Thursday, April 2, 2009

...this waltz, this waltz
with its very own breath
of brandy and death,
dragging its tail in the sea.


"Take This Waltz" is the dreamlike fifth song on Leonard Cohen's 1988 album I'm Your Man. Filled with evocative imagery and deft wordplay, the song's lyrics were adapted from "Pequeño vals vienés" (Little Viennese Waltz), a poem by Spanish poet Federico García Lorca. Cohen so admired Lorca that he named his daughter Lorca Cohen.

Federico García Lorca was an influential avant-garde poet, killed in 1936 by Nationalists at the beginning of the Spanish Civil War. Irish punk band The Pogues retold the story of his murder in the song "Lorca's Novena," and British punk pioneers The Clash also mentioned his death in their song "Spanish Bombs." Recently, the Spanish Government re-opened an investigation into crimes against humanity relating to Nationalist violence during the Spanish Civil war, including Lorca's abuction and murder.

Prior to the release of I'm Your Man, "Take This Waltz" reached #1 on the Spanish charts, as a single off the 1986 Federico García Lorca tribute album Poets in New York. Coming full circle, the song would later be covered by spanish singer Enrique Morente, who used the original words to "Pequeño vals vienés," in his 1996 version.
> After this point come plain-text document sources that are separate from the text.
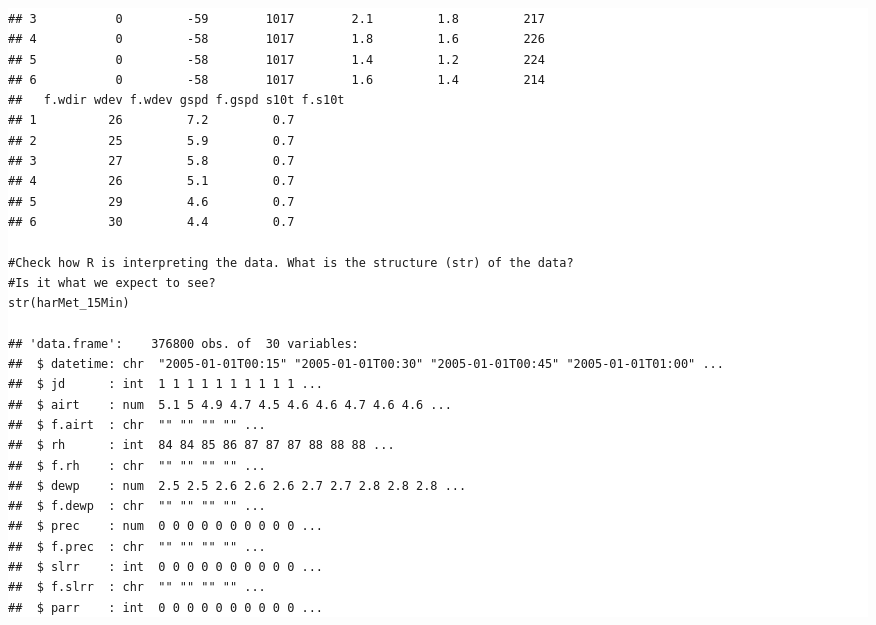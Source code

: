     ## 3           0         -59        1017        2.1         1.8         217
    ## 4           0         -58        1017        1.8         1.6         226
    ## 5           0         -58        1017        1.4         1.2         224
    ## 6           0         -58        1017        1.6         1.4         214
    ##   f.wdir wdev f.wdev gspd f.gspd s10t f.s10t
    ## 1          26         7.2         0.7       
    ## 2          25         5.9         0.7       
    ## 3          27         5.8         0.7       
    ## 4          26         5.1         0.7       
    ## 5          29         4.6         0.7       
    ## 6          30         4.4         0.7

    #Check how R is interpreting the data. What is the structure (str) of the data? 
    #Is it what we expect to see?  
    str(harMet_15Min)

    ## 'data.frame':	376800 obs. of  30 variables:
    ##  $ datetime: chr  "2005-01-01T00:15" "2005-01-01T00:30" "2005-01-01T00:45" "2005-01-01T01:00" ...
    ##  $ jd      : int  1 1 1 1 1 1 1 1 1 1 ...
    ##  $ airt    : num  5.1 5 4.9 4.7 4.5 4.6 4.6 4.7 4.6 4.6 ...
    ##  $ f.airt  : chr  "" "" "" "" ...
    ##  $ rh      : int  84 84 85 86 87 87 87 88 88 88 ...
    ##  $ f.rh    : chr  "" "" "" "" ...
    ##  $ dewp    : num  2.5 2.5 2.6 2.6 2.6 2.7 2.7 2.8 2.8 2.8 ...
    ##  $ f.dewp  : chr  "" "" "" "" ...
    ##  $ prec    : num  0 0 0 0 0 0 0 0 0 0 ...
    ##  $ f.prec  : chr  "" "" "" "" ...
    ##  $ slrr    : int  0 0 0 0 0 0 0 0 0 0 ...
    ##  $ f.slrr  : chr  "" "" "" "" ...
    ##  $ parr    : int  0 0 0 0 0 0 0 0 0 0 ...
You can compare the lyrics to "Take This Waltz" and the English translation of "Little Viennese Waltz," side-by-side. Some may prefer a more academic take on the musical significance of "Take This Waltz." Or you can read Cohen's thoughts on "Take This Waltz," in his own words.

Of course, you can just listen to the song online:




Take This Waltz - Leonard Cohen






It could just be the english translation, but I've always preferred Cohen's lyrics to the original poem. Not speaking spanish, I have no way of knowing if the poem's words themselves equal the haunting feeling of "the pools that you left on your wrists". It becomes even more stark when comparing: "There's a shoulder where Death comes to cry" to "A shoulder for Death to cry on". Amazing how a few little changes can completely alter the feeling of a line, and leave the literal or semantic meaning untouched.
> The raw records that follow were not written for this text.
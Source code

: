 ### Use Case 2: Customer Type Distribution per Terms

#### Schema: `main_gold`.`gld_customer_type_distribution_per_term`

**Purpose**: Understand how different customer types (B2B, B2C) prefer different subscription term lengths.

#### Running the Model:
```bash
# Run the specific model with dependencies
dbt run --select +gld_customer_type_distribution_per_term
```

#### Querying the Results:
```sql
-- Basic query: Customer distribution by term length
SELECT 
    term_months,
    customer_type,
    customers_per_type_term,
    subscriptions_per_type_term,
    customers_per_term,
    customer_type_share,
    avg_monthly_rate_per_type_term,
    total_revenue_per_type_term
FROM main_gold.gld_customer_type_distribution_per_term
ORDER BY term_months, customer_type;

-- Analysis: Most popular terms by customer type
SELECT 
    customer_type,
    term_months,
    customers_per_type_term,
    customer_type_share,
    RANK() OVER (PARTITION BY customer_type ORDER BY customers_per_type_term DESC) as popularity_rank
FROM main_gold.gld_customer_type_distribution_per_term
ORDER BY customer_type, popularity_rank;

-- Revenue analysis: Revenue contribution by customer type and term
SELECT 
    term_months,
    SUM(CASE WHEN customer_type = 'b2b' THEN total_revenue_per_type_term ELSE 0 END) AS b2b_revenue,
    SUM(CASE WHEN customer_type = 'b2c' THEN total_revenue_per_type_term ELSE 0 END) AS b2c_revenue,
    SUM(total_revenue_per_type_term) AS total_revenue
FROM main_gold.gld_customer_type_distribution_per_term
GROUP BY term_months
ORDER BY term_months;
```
Agreed. I'm sure the Spanish translation is far more elegant in the original language (these are both accomplished poets), but it's always striking to see the difference between translated passages of all kinds. I'm reminded of the brouhaha over the American release of the Swedish vampire flick Let the Right One In. The American distributor seemed genuinely perplexed by the idea that anyone could care about the difference. After all, the translation was technically accurate. What was the problem?
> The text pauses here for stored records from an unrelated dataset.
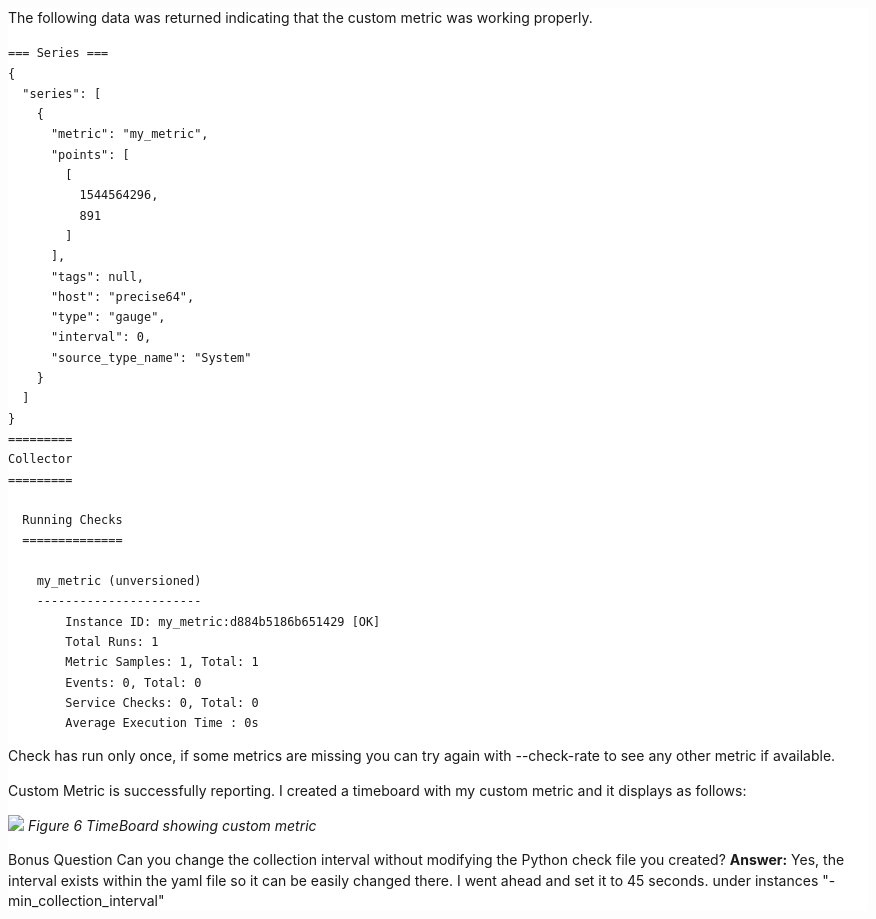 The following data was returned indicating that the custom metric was working properly.
```
=== Series ===
{
  "series": [
    {
      "metric": "my_metric",
      "points": [
        [
          1544564296,
          891
        ]
      ],
      "tags": null,
      "host": "precise64",
      "type": "gauge",
      "interval": 0,
      "source_type_name": "System"
    }
  ]
}
=========
Collector
=========

  Running Checks
  ==============

    my_metric (unversioned)
    -----------------------
        Instance ID: my_metric:d884b5186b651429 [OK]
        Total Runs: 1
        Metric Samples: 1, Total: 1
        Events: 0, Total: 0
        Service Checks: 0, Total: 0
        Average Execution Time : 0s
```

Check has run only once, if some metrics are missing you can try again with --check-rate to see any other metric if available.

Custom Metric is successfully reporting. I created a timeboard with my custom metric and it displays as follows:

![](http://i.imgur.com/OrhUuUU.png)
*Figure 6 TimeBoard showing custom metric*


Bonus Question Can you change the collection interval without modifying the Python check file you created?
**Answer:**
Yes, the interval exists within the yaml file so it can be easily changed there. I went ahead and set it to 45 seconds. under instances "-min_collection_interval"


[//]: # (This syntax works like a comment, and won't appear in any output.)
Actually looking at the lyrics reveals not only did I make a mistake in my hearing with "pools that you left/lift on your wrists", but also "take its broken waste/waist in your hand". That's one of the things I hate about official lyrics. As much as I love Cohen's imagery, I thought him even better partially because of these lines, when I misheard them. Not that I'm disappointed, or arrogant to think that they're inherently better, but for me, they have deeper meaning, and I think I'll continue to hear them this way. I doubt he'll mind.

I'm always surprised by the number of lyrics that I just plain don't catch, even though I've heard the song a hundred times. Witness: "The hyacinth wild on my shoulder" or "Ah, but who is it climbs to your picture (with a garland of freshly-cut tears)." Great lyrics, and now I can't believe that I've never really heard them before.

Care to elaborate on what you thought it was? My point is sometimes the misheard lyric is more poignant than the real deal.





These were lyrics I just didn't hear: they kind of blended into the songscape. That's what I found so surprising: these were lyrics that I'd heard a hundred times, but never actually caught the words. I suppose that's what I like about seeing printed lyrics: little undiscovered gems of songwriting that you didn't know you'd missed. Of course, I think that's the one of the fascinating thing about lyrics: they add to music, but aren't essential. Like songs in a foreign language that you don't speak: listening to them can still be a powerful, deeply affecting experience. Who among us can say they weren't touched by Nena's classic 99 Luftballoons? But that's a whole different post.

Or how about lyrics that are so mangled with accent that you think they're another language but are not?